╭─ GIVEN RECORDS
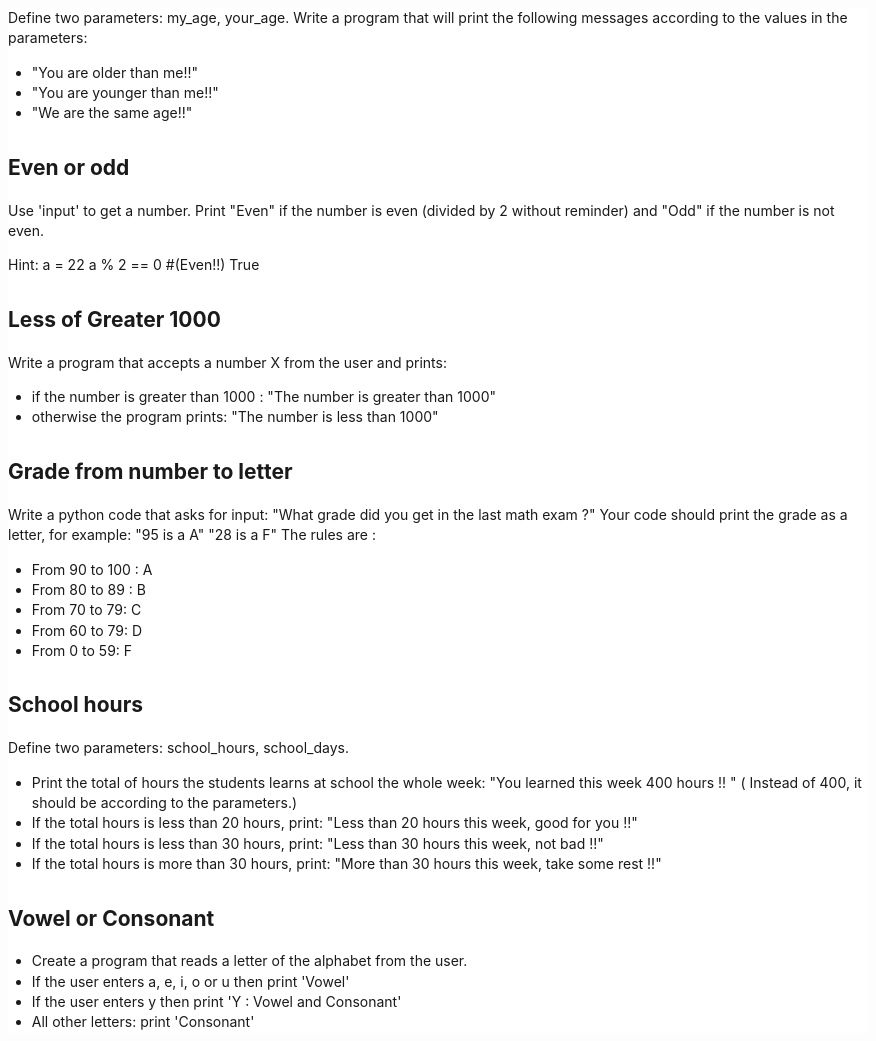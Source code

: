 Define two parameters: my_age, your_age.
Write a program that will print the following messages according to the values in the parameters:
- "You are older than me!!"
- "You are younger than me!!"
- "We are the same age!!"


## Even or odd

Use 'input' to get a number. Print "Even" if the number is even (divided by 2 without reminder) and "Odd" if the number is not even.

Hint:
a = 22
a % 2 == 0   #(Even!!)
True


## Less of Greater 1000

Write a program that accepts a number X from the user and prints:

- if the number is greater than 1000 : "The number is greater than 1000"
- otherwise the program prints: "The number is less than 1000"


## Grade from number to letter
Write a python code that asks for input:
"What grade did you get in the last math exam ?"
Your code should print the grade as a letter, for example:
"95 is a A"
"28 is a F"
The rules are :
- From 90 to 100 :  A
- From 80 to 89 : B
- From 70 to 79: C
- From 60 to 79: D
- From 0 to 59: F


## School hours
Define two parameters: school_hours, school_days.
- Print the total of hours the students learns at school the whole week:
     "You learned this week 400 hours !! " ( Instead of 400, it should be according to the parameters.)
- If the total hours is less than 20 hours, print:  "Less than 20 hours this week, good for you !!"
- If the total hours is less than 30 hours, print:  "Less than 30 hours this week, not bad !!"
- If the total hours is more than 30 hours, print:  "More than 30 hours this week, take some rest !!"


## Vowel or Consonant
- Create a program that reads a letter of the alphabet from the user.
- If the user enters a, e, i, o or u then print 'Vowel'
- If the user enters y then print 'Y : Vowel  and Consonant'
- All other letters: print 'Consonant'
╰─
The images in the entries above should be left out; please reproduce exactly the lines from the first through the one containing "- if the number".

> EXERCISE OUTPUT:
Source code

: Define two parameters: my_age, your_age.
Write a program that will print the following messages according to the values in the parameters:
- "You are older than me!!"
- "You are younger than me!!"
- "We are the same age!!"


## Even or odd

Use 'input' to get a number. Print "Even" if the number is even (divided by 2 without reminder) and "Odd" if the number is not even.

Hint:
a = 22
a % 2 == 0   #(Even!!)
True


## Less of Greater 1000

Write a program that accepts a number X from the user and prints:

- if the number is greater than 1000 : "The number is greater than 1000"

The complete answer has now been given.